REQUIRED ACTION: Using the material below, copy every line where "SetPosition" appears.

GIVEN INFORMATION:
******
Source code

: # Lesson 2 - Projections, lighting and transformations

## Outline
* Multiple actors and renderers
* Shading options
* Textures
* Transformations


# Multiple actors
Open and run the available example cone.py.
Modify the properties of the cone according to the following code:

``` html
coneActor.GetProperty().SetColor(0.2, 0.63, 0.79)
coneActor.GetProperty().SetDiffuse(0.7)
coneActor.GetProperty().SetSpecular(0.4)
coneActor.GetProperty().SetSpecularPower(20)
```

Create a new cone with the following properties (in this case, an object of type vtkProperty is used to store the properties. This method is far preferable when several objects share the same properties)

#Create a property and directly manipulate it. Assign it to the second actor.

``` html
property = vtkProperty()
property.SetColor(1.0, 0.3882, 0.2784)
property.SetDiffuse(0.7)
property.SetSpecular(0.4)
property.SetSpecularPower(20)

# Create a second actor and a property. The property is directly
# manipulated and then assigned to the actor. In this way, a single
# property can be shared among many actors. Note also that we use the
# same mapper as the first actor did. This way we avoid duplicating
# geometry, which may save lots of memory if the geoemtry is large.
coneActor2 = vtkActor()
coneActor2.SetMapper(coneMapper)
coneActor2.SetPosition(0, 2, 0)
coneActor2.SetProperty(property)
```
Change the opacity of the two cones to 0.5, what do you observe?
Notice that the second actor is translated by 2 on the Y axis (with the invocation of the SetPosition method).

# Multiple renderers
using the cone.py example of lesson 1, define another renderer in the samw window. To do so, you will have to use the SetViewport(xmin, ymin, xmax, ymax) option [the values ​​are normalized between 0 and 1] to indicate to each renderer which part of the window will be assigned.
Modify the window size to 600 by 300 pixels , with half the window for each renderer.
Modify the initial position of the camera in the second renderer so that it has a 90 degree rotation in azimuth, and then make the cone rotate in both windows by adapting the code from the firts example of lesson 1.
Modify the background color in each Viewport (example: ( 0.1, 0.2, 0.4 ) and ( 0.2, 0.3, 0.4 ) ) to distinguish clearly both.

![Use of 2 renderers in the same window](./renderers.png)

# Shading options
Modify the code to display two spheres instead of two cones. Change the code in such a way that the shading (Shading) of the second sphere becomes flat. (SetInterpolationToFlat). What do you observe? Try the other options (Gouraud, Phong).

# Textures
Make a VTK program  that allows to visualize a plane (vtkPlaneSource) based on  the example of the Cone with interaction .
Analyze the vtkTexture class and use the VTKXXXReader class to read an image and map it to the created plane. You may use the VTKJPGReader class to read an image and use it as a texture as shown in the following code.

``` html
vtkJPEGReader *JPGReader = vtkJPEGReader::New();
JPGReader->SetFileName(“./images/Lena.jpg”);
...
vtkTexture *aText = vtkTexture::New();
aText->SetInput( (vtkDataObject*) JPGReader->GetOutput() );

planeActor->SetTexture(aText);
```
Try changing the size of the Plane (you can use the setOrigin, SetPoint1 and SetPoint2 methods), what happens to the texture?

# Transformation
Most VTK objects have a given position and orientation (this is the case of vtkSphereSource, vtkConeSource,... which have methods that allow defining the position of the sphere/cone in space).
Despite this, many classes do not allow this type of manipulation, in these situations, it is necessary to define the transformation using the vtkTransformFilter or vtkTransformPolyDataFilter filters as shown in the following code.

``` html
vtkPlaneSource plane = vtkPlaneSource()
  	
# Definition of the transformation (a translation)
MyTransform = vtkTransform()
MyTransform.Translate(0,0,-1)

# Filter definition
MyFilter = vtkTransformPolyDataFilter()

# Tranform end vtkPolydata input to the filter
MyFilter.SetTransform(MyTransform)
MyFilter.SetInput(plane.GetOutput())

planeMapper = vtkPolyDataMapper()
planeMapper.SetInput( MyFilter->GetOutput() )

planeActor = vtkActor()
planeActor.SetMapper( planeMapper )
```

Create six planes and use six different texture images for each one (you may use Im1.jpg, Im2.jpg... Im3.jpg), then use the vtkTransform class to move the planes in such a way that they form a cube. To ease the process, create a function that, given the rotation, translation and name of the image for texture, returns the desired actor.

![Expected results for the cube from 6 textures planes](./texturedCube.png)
******
SOLUTION TO THIS EXERCISE:
coneActor2.SetPosition(0, 2, 0)
Notice that the second actor is translated by 2 on the Y axis (with the invocation of the SetPosition method).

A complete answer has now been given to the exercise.